世界的なインフレは収束しつつある。アメリカの3月のCPI(消費者物価指数)上昇率は前年比で5.0%だった。昨年6月の9.1%をピークに低下が著しい。サプライチェーンの混乱は解消され、資源・エネルギー市況は落ち着いている。ガソリン価格は昨年よりも安い。労働需給のひっ迫(賃金上昇)は峠を越えたようだ。あとは住宅だけである。
家賃は住宅ローン金利の高止まり、景気減速を背景にピークアウトするだろう。金融システム不安については“火種”が残っているものの、先のG7(先進7ヵ国財務相・中央銀行総裁会議→4月12日にワシントン)において、「金融危機には万全の対応を取る」との異例の声明が打ち出された。これは当局が事態の深刻さを共有していることを意味する。
FRB(米連邦準備制度理事会)はすでに、QT(量的金融引き締め)を継続中なのに、一方で流動性を供給している。さらに、アメリカ地銀の預金、融資、商業用不動産向け貸出が増え始めた。三井住友フィナンシャルグループ <8316> [東証P]は例のAT1債(永久劣後債)を発行する。金融正常化の第一歩となろう。
アメリカの利上げは5月2~3日のFOMC(連邦公開市場委員会)が最後になるだろう。ターミナルレート(利上げの到達点)は5.00~5.25%だ。利上げ打ち止めを先取りし、2年物国債利回りは4.151%(ピークは5.066%)、10年物国債利回りは3.536%(同4.34%)に低下している。ただ、これは円高圧力につながる。
●わらべや日洋、ヤマエグループなどに妙味!
日本市場は基本的に、ボックスゾーンの動き(往来相場)である。日経平均株価の安値は昨年3月9日の2万4681円(ザラバベース)、高値は昨年8月17日の2万9222円だ。1年以上、もみ合いが続いている。こんな局面では突っ込み買いの吹き値売り戦術が有効となる。それと、引き続いて個別銘柄対応だ。そう、各論勝負に徹する。
筆者は安値圏ではNEXT FUNDS 日経平均レバレッジ・インデックス連動型上場投信 <1570> [東証E]、高値圏ではNEXT FUNDS 日経平均ダブルインバース・インデックス連動型上場投信 <1357> [東証E]の買いを提案している。日経Dインバの価格は310円絡み(最低投資金額は310円前後)と安値ゾーンにある。
日経レバはカラ売りが急増、日経Dインバは買い長だ。まあ、この商品はプロ向きだ。一般の投資家は普通の銘柄が無難だろう。
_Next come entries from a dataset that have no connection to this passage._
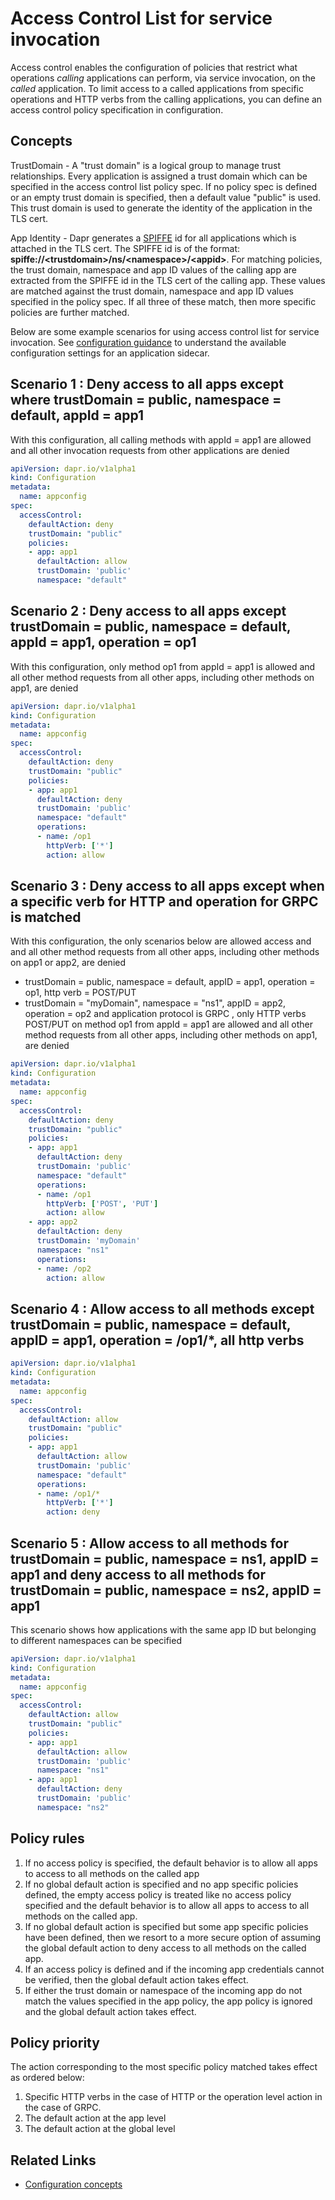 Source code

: # Access Control List for service invocation

Access control enables the configuration of policies that restrict what operations *calling* applications can perform, via service invocation, on the *called* application. To limit access to a called applications from specific operations and HTTP verbs from the calling applications, you can define an access control policy specification in configuration.

## Concepts
TrustDomain - A "trust domain" is a logical group to manage trust relationships. Every application is assigned a trust domain which can be specified in the access control list policy spec. If no policy spec is defined or an empty trust domain is specified, then a default value "public" is used. This trust domain is used to generate the identity of the application in the TLS cert.

App Identity - Dapr generates a [SPIFFE](https://spiffe.io/) id for all applications which is attached in the TLS cert. The SPIFFE id is of the format: **spiffe://\<trustdomain>/ns/\<namespace\>/\<appid\>**. For matching policies, the trust domain, namespace and app ID values of the calling app are extracted from the SPIFFE id in the TLS cert of the calling app. These values are matched against the trust domain, namespace and app ID values specified in the policy spec. If all three of these match, then more specific policies are further matched.

Below are some example scenarios for using access control list for service invocation. See [configuration guidance](../../concepts/configuration/README.md) to understand the available configuration settings for an application sidecar.

## Scenario 1 : Deny access to all apps except where trustDomain = public, namespace = default, appId = app1
With this configuration, all calling methods with appId = app1 are allowed and all other invocation requests from other applications are denied


```yaml
apiVersion: dapr.io/v1alpha1
kind: Configuration
metadata:
  name: appconfig
spec:
  accessControl:
    defaultAction: deny
    trustDomain: "public"
    policies:
    - app: app1
      defaultAction: allow
      trustDomain: 'public'
      namespace: "default"
```

## Scenario 2 : Deny access to all apps except trustDomain = public, namespace = default, appId = app1, operation = op1
With this configuration, only method op1 from appId = app1 is allowed and all other method requests from all other apps, including other methods on app1, are denied

```yaml
apiVersion: dapr.io/v1alpha1
kind: Configuration
metadata:
  name: appconfig
spec:
  accessControl:
    defaultAction: deny
    trustDomain: "public"
    policies:
    - app: app1
      defaultAction: deny
      trustDomain: 'public'
      namespace: "default"
      operations:
      - name: /op1
        httpVerb: ['*']
        action: allow
```

## Scenario 3 : Deny access to all apps except when a specific verb for HTTP and operation for GRPC is matched

With this configuration, the only scenarios below are allowed access and and all other method requests from all other apps, including other methods on app1 or app2, are denied
* trustDomain = public, namespace = default, appID = app1, operation = op1, http verb = POST/PUT
* trustDomain = "myDomain", namespace = "ns1", appID = app2, operation = op2 and application protocol is GRPC
, only HTTP verbs POST/PUT on method op1 from appId = app1 are allowed and all other method requests from all other apps, including other methods on app1, are denied

```yaml
apiVersion: dapr.io/v1alpha1
kind: Configuration
metadata:
  name: appconfig
spec:
  accessControl:
    defaultAction: deny
    trustDomain: "public"
    policies:
    - app: app1
      defaultAction: deny
      trustDomain: 'public'
      namespace: "default"
      operations:
      - name: /op1
        httpVerb: ['POST', 'PUT']
        action: allow
    - app: app2
      defaultAction: deny
      trustDomain: 'myDomain'
      namespace: "ns1"
      operations:
      - name: /op2
        action: allow
```

## Scenario 4 : Allow access to all methods except trustDomain = public, namespace = default, appID = app1, operation = /op1/*, all http verbs

```yaml
apiVersion: dapr.io/v1alpha1
kind: Configuration
metadata:
  name: appconfig
spec:
  accessControl:
    defaultAction: allow
    trustDomain: "public"
    policies:
    - app: app1
      defaultAction: allow
      trustDomain: 'public'
      namespace: "default"
      operations:
      - name: /op1/*
        httpVerb: ['*']
        action: deny
```

## Scenario 5 : Allow access to all methods for trustDomain = public, namespace = ns1, appID = app1 and deny access to all methods for trustDomain = public, namespace = ns2, appID = app1

This scenario shows how applications with the same app ID but belonging to different namespaces can be specified

```yaml
apiVersion: dapr.io/v1alpha1
kind: Configuration
metadata:
  name: appconfig
spec:
  accessControl:
    defaultAction: allow
    trustDomain: "public"
    policies:
    - app: app1
      defaultAction: allow
      trustDomain: 'public'
      namespace: "ns1"
    - app: app1
      defaultAction: deny
      trustDomain: 'public'
      namespace: "ns2"
```

## Policy rules

1. If no access policy is specified, the default behavior is to allow all apps to access to all methods on the called app
2. If no global default action is specified and no app specific policies defined, the empty access policy is treated like no access policy specified and the default behavior is to allow all apps to access to all methods on the called app.
3. If no global default action is specified but some app specific policies have been defined, then we resort to a more secure option of assuming the global default action to deny access to all methods on the called app.
4. If an access policy is defined and if the incoming app credentials cannot be verified, then the global default action takes effect.
5. If either the trust domain or namespace of the incoming app do not match the values specified in the app policy, the app policy is ignored and the global default action takes effect.

## Policy priority

The action corresponding to the most specific policy matched takes effect as ordered below:
1. Specific HTTP verbs in the case of HTTP or the operation level action in the case of GRPC.
2. The default action at the app level
3. The default action at the global level

## Related Links
 
* [Configuration concepts](../../concepts/configuration/README.md)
具体的には値動き良好な好業績のわらべや日洋ホールディングス <2918> [東証P]、マツキヨココカラ&カンパニー <3088> [東証P]、ヤマエグループホールディングス <7130> [東証P]などに妙味があろう。
このほか、 大阪万博、IR構想の流れに乗る高見沢サイバネティックス <6424> [東証S]、物流危機克服の切り札とされるモーダルシフトの栗林商船 <9171> [東証S]、宇宙関連の日本プロセス <9651> [東証S]、新薬(サプリ)開発のパイプラインが10件のサスメド <4263> [東証G]などに注目できる。
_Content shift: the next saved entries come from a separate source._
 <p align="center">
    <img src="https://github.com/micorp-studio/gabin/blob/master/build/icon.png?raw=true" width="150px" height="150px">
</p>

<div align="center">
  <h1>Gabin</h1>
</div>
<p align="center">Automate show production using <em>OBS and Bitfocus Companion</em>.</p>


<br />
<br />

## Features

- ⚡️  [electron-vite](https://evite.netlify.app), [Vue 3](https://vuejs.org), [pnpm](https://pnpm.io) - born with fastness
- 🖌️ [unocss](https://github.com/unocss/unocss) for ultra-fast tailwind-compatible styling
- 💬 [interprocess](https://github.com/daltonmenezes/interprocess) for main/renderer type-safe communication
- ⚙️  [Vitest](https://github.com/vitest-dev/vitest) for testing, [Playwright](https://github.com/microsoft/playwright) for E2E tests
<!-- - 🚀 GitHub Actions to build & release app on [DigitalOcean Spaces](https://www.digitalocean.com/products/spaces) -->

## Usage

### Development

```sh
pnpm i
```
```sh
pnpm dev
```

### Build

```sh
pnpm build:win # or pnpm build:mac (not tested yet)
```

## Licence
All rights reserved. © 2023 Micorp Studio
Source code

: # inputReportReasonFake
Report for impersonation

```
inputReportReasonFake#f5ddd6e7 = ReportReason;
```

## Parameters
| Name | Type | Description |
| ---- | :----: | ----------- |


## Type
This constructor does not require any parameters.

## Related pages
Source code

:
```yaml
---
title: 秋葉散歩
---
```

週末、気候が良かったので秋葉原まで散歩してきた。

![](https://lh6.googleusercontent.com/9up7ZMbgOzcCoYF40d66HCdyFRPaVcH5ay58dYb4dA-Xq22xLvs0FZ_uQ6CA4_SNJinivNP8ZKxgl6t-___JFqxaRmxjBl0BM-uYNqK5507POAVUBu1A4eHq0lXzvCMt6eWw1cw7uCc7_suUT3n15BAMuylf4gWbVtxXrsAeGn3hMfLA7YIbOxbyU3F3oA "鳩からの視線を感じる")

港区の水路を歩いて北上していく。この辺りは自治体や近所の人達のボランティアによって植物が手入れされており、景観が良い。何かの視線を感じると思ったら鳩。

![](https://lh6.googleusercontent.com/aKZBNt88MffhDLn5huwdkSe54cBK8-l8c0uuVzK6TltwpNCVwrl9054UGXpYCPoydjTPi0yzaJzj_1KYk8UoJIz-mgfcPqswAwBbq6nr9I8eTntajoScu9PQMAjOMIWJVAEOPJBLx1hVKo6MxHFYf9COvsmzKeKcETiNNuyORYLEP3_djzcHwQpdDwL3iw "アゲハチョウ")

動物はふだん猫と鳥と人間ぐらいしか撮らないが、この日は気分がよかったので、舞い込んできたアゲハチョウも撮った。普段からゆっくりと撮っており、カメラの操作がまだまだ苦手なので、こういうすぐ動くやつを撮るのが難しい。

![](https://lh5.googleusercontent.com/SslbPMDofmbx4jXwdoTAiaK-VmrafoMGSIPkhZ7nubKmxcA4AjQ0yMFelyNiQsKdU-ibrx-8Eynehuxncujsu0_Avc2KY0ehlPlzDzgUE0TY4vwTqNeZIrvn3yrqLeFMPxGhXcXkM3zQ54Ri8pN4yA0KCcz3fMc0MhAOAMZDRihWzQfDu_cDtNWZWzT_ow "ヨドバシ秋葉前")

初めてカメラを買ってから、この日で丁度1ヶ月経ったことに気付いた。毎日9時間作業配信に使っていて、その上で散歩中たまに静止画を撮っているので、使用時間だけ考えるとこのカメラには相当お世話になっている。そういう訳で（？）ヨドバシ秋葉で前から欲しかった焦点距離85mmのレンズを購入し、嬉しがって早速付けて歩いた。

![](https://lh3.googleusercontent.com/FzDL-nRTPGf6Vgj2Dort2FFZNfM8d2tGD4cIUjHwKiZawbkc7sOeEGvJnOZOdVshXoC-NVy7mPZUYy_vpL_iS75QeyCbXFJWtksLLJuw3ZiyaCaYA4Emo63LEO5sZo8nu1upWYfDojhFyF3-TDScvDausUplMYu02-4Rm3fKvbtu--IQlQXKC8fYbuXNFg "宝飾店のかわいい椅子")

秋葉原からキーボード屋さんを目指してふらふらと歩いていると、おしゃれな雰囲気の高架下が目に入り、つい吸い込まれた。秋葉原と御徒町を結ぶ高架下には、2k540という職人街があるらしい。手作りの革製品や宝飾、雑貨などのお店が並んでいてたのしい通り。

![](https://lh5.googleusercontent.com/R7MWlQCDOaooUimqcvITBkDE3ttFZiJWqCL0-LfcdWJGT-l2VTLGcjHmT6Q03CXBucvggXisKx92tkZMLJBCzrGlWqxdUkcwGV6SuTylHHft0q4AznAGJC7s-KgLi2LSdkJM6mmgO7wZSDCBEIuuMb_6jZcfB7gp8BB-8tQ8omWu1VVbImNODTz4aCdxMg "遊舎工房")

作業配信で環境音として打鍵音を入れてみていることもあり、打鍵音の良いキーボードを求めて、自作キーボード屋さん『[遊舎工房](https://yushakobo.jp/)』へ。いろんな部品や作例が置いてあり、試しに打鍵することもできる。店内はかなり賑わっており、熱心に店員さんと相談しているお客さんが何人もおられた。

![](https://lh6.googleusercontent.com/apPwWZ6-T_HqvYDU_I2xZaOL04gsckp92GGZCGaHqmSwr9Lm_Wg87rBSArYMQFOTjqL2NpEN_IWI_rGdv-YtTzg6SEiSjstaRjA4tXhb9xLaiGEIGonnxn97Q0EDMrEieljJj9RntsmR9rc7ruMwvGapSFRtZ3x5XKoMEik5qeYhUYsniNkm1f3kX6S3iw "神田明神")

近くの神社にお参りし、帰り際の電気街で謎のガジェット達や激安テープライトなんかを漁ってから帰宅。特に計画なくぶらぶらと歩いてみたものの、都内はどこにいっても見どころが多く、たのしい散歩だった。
高見沢サイバネティックスはパナソニック ホールディングス <6752> [東証P]グループ企業と共同開発したウォークスルー型顔認証改札機が大阪メトロに採用された。大阪メトロは2025年の大阪万博、2029年開業予定のIR(カジノ)を意識、2024年度までに全駅(100駅)に導入する計画という。